Friday, November 4, 2005


Page 1


Democrats Attack House Committee Action on Circuit Split


From Staff and Wire Service Reports


California Sen. Dianne Feinstein and other Democrats yesterday attacked action by a House committee approving the break-up of the Ninth U.S. Circuit Court of Appeals.

House Republicans yesterday included the break-up in a budget bill that would be immune from Senate filibuster.

“It does not have the support to pass both houses of Congress, so House Republicans are seeking to stifle debate and the democratic process by inserting a controversial measure into the expedited budget process,” House Minority Leader Nancy Pelosi, D-San Francisco, said.

Supporters say the Ninth Circuit, which covers nine states with about 54 million people, is too large to operate effectively. But opponents allege politics by Republicans angry at some of the court’s rulings, like the 2002 opinion that declared the Pledge of Allegiance unconstitutional when recited in public schools.

Republicans have been trying for years to break up the Ninth Circuit. They’ve tried unsuccessfully in the past to get the measure through Congress attached to budget bills full of other provisions lawmakers want to support.

The full Senate passed its own version of the deficit reduction bill yesterday without the Ninth Circuit split. If the breakup makes it through the House, congressional negotiators would have to work out whether to include it in the final bill the House and Senate would vote on.

Feinstein called the break-up “bad news for California.”

The House Budget Committee approved the breakup as part of a $53.9 billion package of mandatory spending cuts over five years.

“I strongly oppose this effort to split the Ninth Circuit,” Feinstein said in a statement. “It is a lose/lose proposition, one with clear financial costs to the administration of justice and with human costs to those with cases before the court.”

The committee action came as part of a budget reconciliation package moving forward through Congress under expedited procedures.
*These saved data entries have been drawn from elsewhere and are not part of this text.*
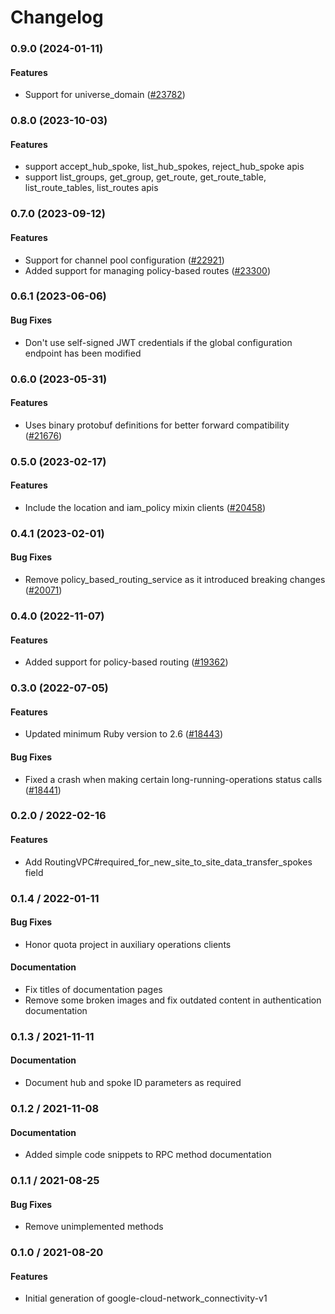 # Changelog

### 0.9.0 (2024-01-11)

#### Features

* Support for universe_domain ([#23782](https://github.com/googleapis/google-cloud-ruby/issues/23782)) 

### 0.8.0 (2023-10-03)

#### Features

* support accept_hub_spoke, list_hub_spokes, reject_hub_spoke apis 
* support list_groups, get_group, get_route, get_route_table, list_route_tables, list_routes apis 

### 0.7.0 (2023-09-12)

#### Features

* Support for channel pool configuration ([#22921](https://github.com/googleapis/google-cloud-ruby/issues/22921)) 
* Added support for managing policy-based routes ([#23300](https://github.com/googleapis/google-cloud-ruby/issues/23300)) 

### 0.6.1 (2023-06-06)

#### Bug Fixes

* Don't use self-signed JWT credentials if the global configuration endpoint has been modified 

### 0.6.0 (2023-05-31)

#### Features

* Uses binary protobuf definitions for better forward compatibility ([#21676](https://github.com/googleapis/google-cloud-ruby/issues/21676)) 

### 0.5.0 (2023-02-17)

#### Features

* Include the location and iam_policy mixin clients ([#20458](https://github.com/googleapis/google-cloud-ruby/issues/20458)) 

### 0.4.1 (2023-02-01)

#### Bug Fixes

* Remove policy_based_routing_service as it introduced breaking changes ([#20071](https://github.com/googleapis/google-cloud-ruby/issues/20071)) 

### 0.4.0 (2022-11-07)

#### Features

* Added support for policy-based routing ([#19362](https://github.com/googleapis/google-cloud-ruby/issues/19362)) 

### 0.3.0 (2022-07-05)

#### Features

* Updated minimum Ruby version to 2.6 ([#18443](https://github.com/googleapis/google-cloud-ruby/issues/18443)) 
#### Bug Fixes

* Fixed a crash when making certain long-running-operations status calls ([#18441](https://github.com/googleapis/google-cloud-ruby/issues/18441)) 

### 0.2.0 / 2022-02-16

#### Features

* Add RoutingVPC#required_for_new_site_to_site_data_transfer_spokes field

### 0.1.4 / 2022-01-11

#### Bug Fixes

* Honor quota project in auxiliary operations clients

#### Documentation

* Fix titles of documentation pages
* Remove some broken images and fix outdated content in authentication documentation

### 0.1.3 / 2021-11-11

#### Documentation

* Document hub and spoke ID parameters as required

### 0.1.2 / 2021-11-08

#### Documentation

* Added simple code snippets to RPC method documentation

### 0.1.1 / 2021-08-25

#### Bug Fixes

* Remove unimplemented methods

### 0.1.0 / 2021-08-20

#### Features

* Initial generation of google-cloud-network_connectivity-v1
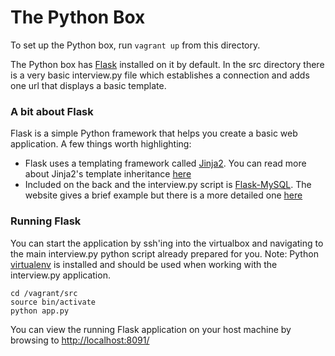 # The Python Box
To set up the Python box, run `vagrant up` from this directory.

The Python box has [Flask](http://flask.pocoo.org/docs/0.10/) installed on it by default. In the src directory there is a very basic interview.py file which establishes a connection and adds one url that displays a basic template.
### A bit about Flask
Flask is a simple Python framework that helps you create a basic web application. A few things worth highlighting:
* Flask uses a templating framework called [Jinja2](http://jinja.pocoo.org/docs/dev/). You can read more about Jinja2's template inheritance [here](http://flask.pocoo.org/docs/0.10/patterns/templateinheritance/#template-inheritance)
* Included on the back and the interview.py script is [Flask-MySQL](http://flask-mysql.readthedocs.org/en/latest/). The website gives a brief example but there is a more detailed one [here](http://www.techillumination.in/2014/01/python-web-application-development.html)

### Running Flask
You can start the application by ssh'ing into the virtualbox and navigating to the main interview.py python script already prepared for you. Note: Python [virtualenv](http://docs.python-guide.org/en/latest/dev/virtualenvs/) is installed and should be used when working with the interview.py application.

    cd /vagrant/src
    source bin/activate
    python app.py

You can view the running Flask application on your host machine by browsing to [http://localhost:8091/](http://localhost:8091/)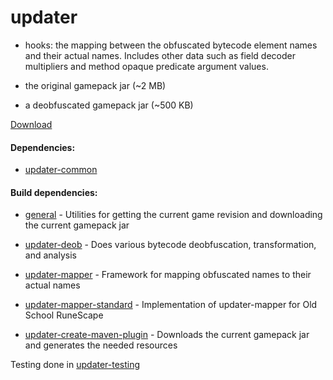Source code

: # updater
 
* hooks: the mapping between the obfuscated bytecode element names and
 their actual names. Includes other data such as field decoder multipliers and 
 method opaque predicate argument values.

* the original gamepack jar (~2 MB)

* a deobfuscated gamepack jar (~500 KB)

[Download](http://repo.runestar.org/com/RuneStar/client/client-updater/)

#### Dependencies:

* [updater-common](https://github.com/RuneStar/client/tree/master/updater-common)


#### Build dependencies:

* [general](https://github.com/RuneStar/general) - Utilities for getting the current game revision and downloading the current gamepack jar

* [updater-deob](https://github.com/RuneStar/client/tree/master/updater-deob) - Does various bytecode deobfuscation, transformation, and analysis

* [updater-mapper](https://github.com/RuneStar/client/tree/master/updater-mapper) - Framework for mapping obfuscated names to their actual names

* [updater-mapper-standard](https://github.com/RuneStar/client/tree/master/updater-mapper-standard) - Implementation of updater-mapper for Old School RuneScape

* [updater-create-maven-plugin](https://github.com/RuneStar/client/tree/master/updater-create-maven-plugin) - Downloads the current gamepack jar and generates the needed resources

Testing done in [updater-testing](https://github.com/RuneStar/client/tree/master/updater-testing)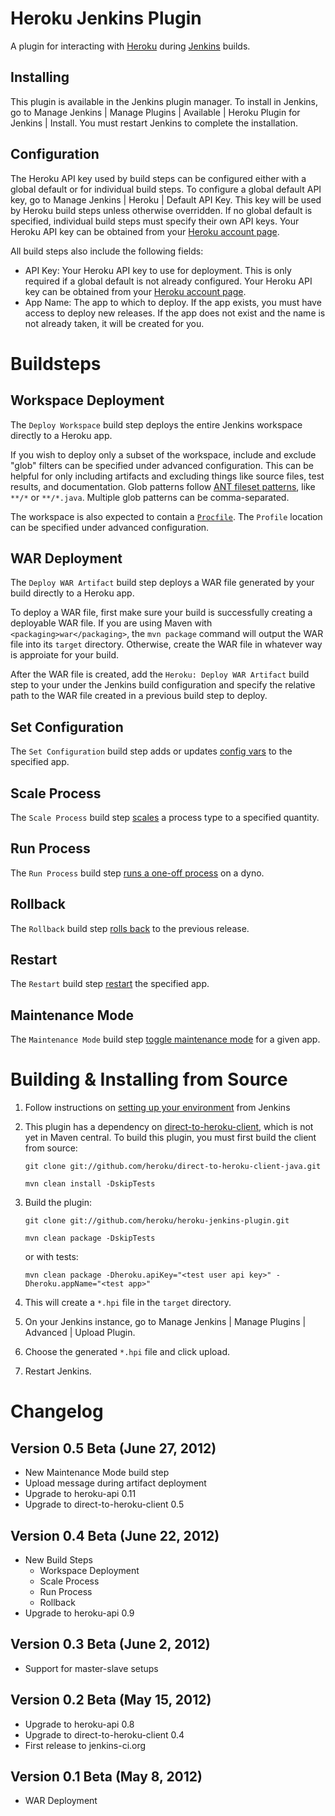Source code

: Heroku Jenkins Plugin
======================

A plugin for interacting with [Heroku](http://heroku.com) during [Jenkins](http://jenkins-ci.org/) builds.

Installing
----------

This plugin is available in the Jenkins plugin manager. 
To install in Jenkins, go to Manage Jenkins | Manage Plugins | Available | Heroku Plugin for Jenkins | Install. 
You must restart Jenkins to complete the installation.

Configuration
-------------

The Heroku API key used by build steps can be configured either with a global default or for individual build steps.
To configure a global default API key, go to Manage Jenkins | Heroku | Default API Key. This key will be used
by Heroku build steps unless otherwise overridden. If no global default is specified, individual build steps must specify
their own API keys. Your Heroku API key can be obtained from your [Heroku account page](https://api.heroku.com/account).

All build steps also include the following fields:

 - API Key: Your Heroku API key to use for deployment. This is only required if a global default is not already configured. Your Heroku API key can be obtained from your [Heroku account page](https://api.heroku.com/account).
 - App Name: The app to which to deploy. If the app exists, you must have access to deploy new releases. If the app does not exist and the name is not already taken, it will be created for you.

Buildsteps
==========

Workspace Deployment
--------------------

The `Deploy Workspace` build step deploys the entire Jenkins workspace directly to a Heroku app.

If you wish to deploy only a subset of the workspace, include and exclude "glob" filters can be specified under advanced configuration.
This can be helpful for only including artifacts and excluding things like source files, test results, and documentation.
Glob patterns follow [ANT fileset patterns](http://ant.apache.org/manual/Types/fileset.html), like `**/*` or `**/*.java`. Multiple glob patterns can be comma-separated.

The workspace is also expected to contain a [`Procfile`](https://devcenter.heroku.com/articles/procfile).
The `Profile` location can be specified under advanced configuration.


WAR Deployment
--------------

The `Deploy WAR Artifact` build step deploys a WAR file generated by your build directly to a Heroku app.

To deploy a WAR file, first make sure your build is successfully creating a deployable WAR file.
If you are using Maven with `<packaging>war</packaging>`, the `mvn package` command will output the WAR file into its `target` directory.
Otherwise, create the WAR file in whatever way is approiate for your build.

After the WAR file is created, add the `Heroku: Deploy WAR Artifact` build step to your under the Jenkins build configuration
and specify the relative path to the WAR file created in a previous build step to deploy.

Set Configuration
-----------------

The `Set Configuration` build step adds or updates [config vars](https://devcenter.heroku.com/articles/config-vars) to the specified app.

Scale Process
-------------

The `Scale Process` build step [scales](https://devcenter.heroku.com/articles/scaling) a process type to a specified quantity.

Run Process
-----------

The `Run Process` build step [runs a one-off process](https://devcenter.heroku.com/articles/cedar#oneoff_processes) on a dyno.

Rollback
--------

The `Rollback` build step [rolls back](https://devcenter.heroku.com/articles/releases#rollback) to the previous release.

Restart
--------

The `Restart` build step [restart](https://devcenter.heroku.com/articles/ps#process_restarts) the specified app.

Maintenance Mode
----------------

The `Maintenance Mode` build step [toggle maintenance mode](https://devcenter.heroku.com/articles/maintenance-mode) for a given app.


Building & Installing from Source
=================================

1. Follow instructions on [setting up your environment](https://wiki.jenkins-ci.org/display/JENKINS/Plugin+tutorial#Plugintutorial-SettingUpEnvironment)
   from Jenkins

2. This plugin has a dependency on [direct-to-heroku-client](https://github.com/heroku/direct-to-heroku-client-java),
   which is not yet in Maven central. To build this plugin, you must first build the client from source:

     `git clone git://github.com/heroku/direct-to-heroku-client-java.git`

     `mvn clean install -DskipTests`

3. Build the plugin:

     `git clone git://github.com/heroku/heroku-jenkins-plugin.git`

     `mvn clean package -DskipTests`

     or with tests:

     `mvn clean package -Dheroku.apiKey="<test user api key>" -Dheroku.appName="<test app>"`

4. This will create a `*.hpi` file in the `target` directory. 

5. On your Jenkins instance, go to Manage Jenkins | Manage Plugins | Advanced | Upload Plugin.

6. Choose the generated `*.hpi` file and click upload.

7. Restart Jenkins.


Changelog
=========

Version 0.5 Beta (June 27, 2012)
--------------------------------
 - New Maintenance Mode build step
 - Upload message during artifact deployment
 - Upgrade to heroku-api 0.11
 - Upgrade to direct-to-heroku-client 0.5

Version 0.4 Beta (June 22, 2012)
-------------------------------
 - New Build Steps
   - Workspace Deployment
   - Scale Process
   - Run Process
   - Rollback
 - Upgrade to heroku-api 0.9

Version 0.3 Beta (June 2, 2012)
-------------------------------
 - Support for master-slave setups

Version 0.2 Beta (May 15, 2012)
-------------------------------
 - Upgrade to heroku-api 0.8
 - Upgrade to direct-to-heroku-client 0.4
 - First release to jenkins-ci.org

Version 0.1 Beta (May 8, 2012)
------------------------------
- WAR Deployment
The package now goes to the House Rules Committee, chaired by Rep. David Dreier (R-Calif.). 

Earlier this week, Feinstein wrote Dreier urging him to oppose the plan.

The proposal, also approved as a stand-alone bill by the House Judiciary Committee last week, would split the Ninth Circuit in two. The restructured Ninth Circuit would include California, Hawaii, Guam, and the North Marianas Islands, while a new circuit — the Twelfth Circuit — would be created, consisting of Arizona, Nevada, Idaho, Montana, Oregon, Washington, and Alaska.

Feinstein said she intends to raise a point of order on the floor of the Senate if the Ninth Circuit split language is included in the final Budget Reconciliation conference report. Under the so-called “Byrd Rule,” the inclusion of matters in reconciliation measures not connected to its central, budgetary purpose is generally prohibited and subject to a 60-vote point of order, she said.

“This split would dramatically increase the caseload for the new Ninth Circuit and it is bad news for California,” Feinstein declared. “A new Ninth Circuit of California and Hawaii would keep 72% of the caseload of the current Ninth Circuit, but only 60% of the judges. As a result, the caseload a new Ninth Circuit would have 536 cases per judge, while the proposed Twelfth Circuit would have only 317 cases per judge.”

The federal Administrative Office of the Courts has estimated that such a split could cost as much as $96 million in start up costs for the Twelfth circuit and $16 million in annual operating expenses, Feinstein said. She added that only three of the 24 active judges on the Ninth Circuit favor splitting the Circuit.

The four state bar associations that have taken a position on the proposed split – those of Arizona, Washington, Montana, and Hawaii – have opposed it, she said.

Supporters of the split would need 60 votes to waive the point of order and keep the measure in the bill, the senator asserted.